Newsletters are being written to be read. If nobody would want to read your newsletters, you would quit writing them sooner rather then later.
There are a couple of important steps to go from writing your newsletter, to having someone receive it, open it, and actually read it.

Once you send your newsletter, it needs to be delivered to the inbox of your recipients If it ends up in a spam folder, there is little to no chance it will ever be read by this recipient.
For getting your newsletter delivered to the inbox instead of to the spam-box you will need to get past the spam filter of the recipient his email service provider. This can be a difficult process, but normally this would be handled by the Newsletter sending service provider you have chosen for this task. If you want to handle this yourself, then you are in for a challenge.

After your newsletter has been delivered to the inbox of your recipient, it still needs to be opened, and read.
First you will need to pull your recipients attention to your email. This you do with a recognizable sender email address, and with a catchy Subject line. Once your recipient clicks your email, it will need to capture his attention with short and catchy snippets of text which have to make him want to read the full newsletter, or at least some interesting articles for him. If you fail to catch his attention during this phase, he will not open your newsletter, but just click through to the next email in his inbox. You will have lost him then for this newsletter.

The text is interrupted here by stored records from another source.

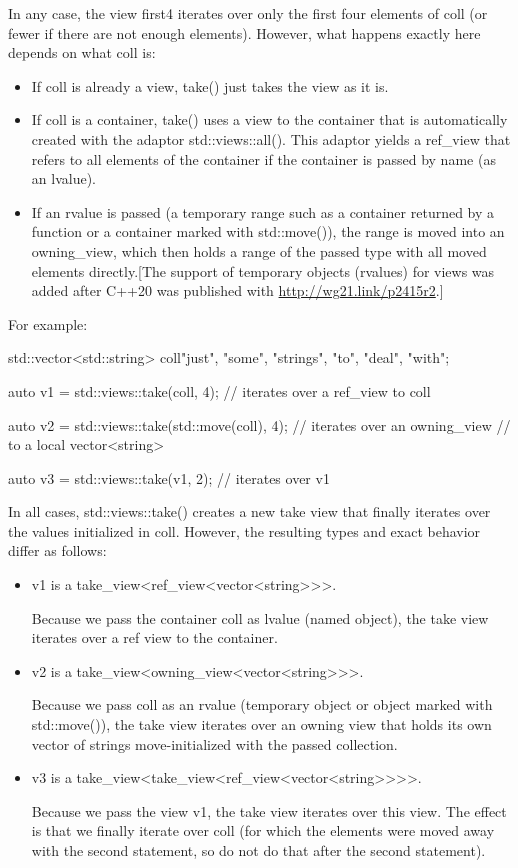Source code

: In any case, the view first4 iterates over only the first four elements of coll (or fewer if there are not enough elements). However, what happens exactly here depends on what coll is:

\begin{itemize}
\item
If coll is already a view, take() just takes the view as it is.

\item
If coll is a container, take() uses a view to the container that is automatically created with the adaptor std::views::all(). This adaptor yields a ref\_view that refers to all elements of the container if the container is passed by name (as an lvalue).

\item
If an rvalue is passed (a temporary range such as a container returned by a function or a container marked with std::move()), the range is moved into an owning\_view, which then holds a range of the passed type with all moved elements directly.[The support of temporary objects (rvalues) for views was added after C++20 was published with \url{http://wg21.link/p2415r2}.]
\end{itemize}

For example:

\begin{cpp}
std::vector<std::string> coll{"just", "some", "strings", "to", "deal", "with"};

auto v1 = std::views::take(coll, 4); // iterates over a ref_view to coll

auto v2 = std::views::take(std::move(coll), 4); // iterates over an owning_view
// to a local vector<string>

auto v3 = std::views::take(v1, 2); // iterates over v1
\end{cpp}

In all cases, std::views::take() creates a new take view that finally iterates over the values initialized in coll. However, the resulting types and exact behavior differ as follows:

\begin{itemize}
\item
v1 is a take\_view<ref\_view<vector<string>{}>{}>.

Because we pass the container coll as lvalue (named object), the take view iterates over a ref view to the container.

\item
v2 is a take\_view<owning\_view<vector<string>{}>{}>.

Because we pass coll as an rvalue (temporary object or object marked with std::move()), the take view iterates over an owning view that holds its own vector of strings move-initialized with the passed collection.

\item
v3 is a take\_view<take\_view<ref\_view<vector<string>{}>{}>{}>.

Because we pass the view v1, the take view iterates over this view. The effect is that we finally iterate over coll (for which the elements were moved away with the second statement, so do not do that after the second statement).
\end{itemize}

After you have caught the attention of your recipient, and he opens your newsletter, then he becomes your reader.
At this stage you will have to keep his attention, so that you can deliver your full message to him. This is where the design of your newsletter plays its major role. Assuming you have a message for your reader that he is actually interested in, you will have to present it in a fashionable way, and one that is actually compatible with the application your reader is using for reading your Newsletter.

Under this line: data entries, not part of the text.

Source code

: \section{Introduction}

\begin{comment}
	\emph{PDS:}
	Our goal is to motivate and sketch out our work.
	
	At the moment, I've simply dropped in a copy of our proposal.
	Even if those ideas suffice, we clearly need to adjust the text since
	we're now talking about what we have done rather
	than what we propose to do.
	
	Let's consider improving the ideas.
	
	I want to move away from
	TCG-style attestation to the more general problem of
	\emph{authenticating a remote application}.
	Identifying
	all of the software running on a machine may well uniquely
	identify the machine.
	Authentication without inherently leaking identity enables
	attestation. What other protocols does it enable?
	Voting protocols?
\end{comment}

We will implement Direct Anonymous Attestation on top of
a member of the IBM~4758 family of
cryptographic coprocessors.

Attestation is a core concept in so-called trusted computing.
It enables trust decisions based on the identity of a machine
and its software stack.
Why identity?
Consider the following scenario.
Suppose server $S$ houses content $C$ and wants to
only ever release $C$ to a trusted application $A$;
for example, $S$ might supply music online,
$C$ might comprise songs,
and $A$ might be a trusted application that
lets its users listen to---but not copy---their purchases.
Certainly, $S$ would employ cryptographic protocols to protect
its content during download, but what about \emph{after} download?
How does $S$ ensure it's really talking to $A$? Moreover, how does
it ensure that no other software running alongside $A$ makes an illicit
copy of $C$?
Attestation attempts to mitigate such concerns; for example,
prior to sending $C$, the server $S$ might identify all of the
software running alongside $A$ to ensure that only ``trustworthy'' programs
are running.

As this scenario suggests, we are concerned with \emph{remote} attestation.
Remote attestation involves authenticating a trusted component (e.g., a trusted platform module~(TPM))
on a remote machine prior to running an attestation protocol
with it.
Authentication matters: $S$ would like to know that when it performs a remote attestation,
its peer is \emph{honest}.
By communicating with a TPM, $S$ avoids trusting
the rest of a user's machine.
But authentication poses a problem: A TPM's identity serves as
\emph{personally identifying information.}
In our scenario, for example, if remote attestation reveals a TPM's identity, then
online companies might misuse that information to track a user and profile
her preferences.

This is where the design of your Newsletter and the quality of the HTML conversion of this design plays its major role.
If your design is not attractive to your reader, or the layout is messy or the articles are not to-the-point enough, then even at this point you could still lose your reader. So keep your texts nice and short, and quickly link to a full size article somewhere on the web.
A messy layout can be prevented by using professional designers, and professionals who convert your design into HTML code.
These professionals will make sure that your newsletter looks good on both a modern mobile browser on an iPhone or Android device, and on an ancient Email client like Outlook 2003 - which was actually first released in 2003, with the current technology from 2003..!
The special coding techniques need for building your email template cross-browser compatible between old 2003 technology, new responsive technology from cell phones and tablets, but also on online email clients with major market shares like Gmail, Outlook.com (was: Hotmail.com), Yahoo Mail, and various other email clients is not something you can learn quickly. This is done by true specialists.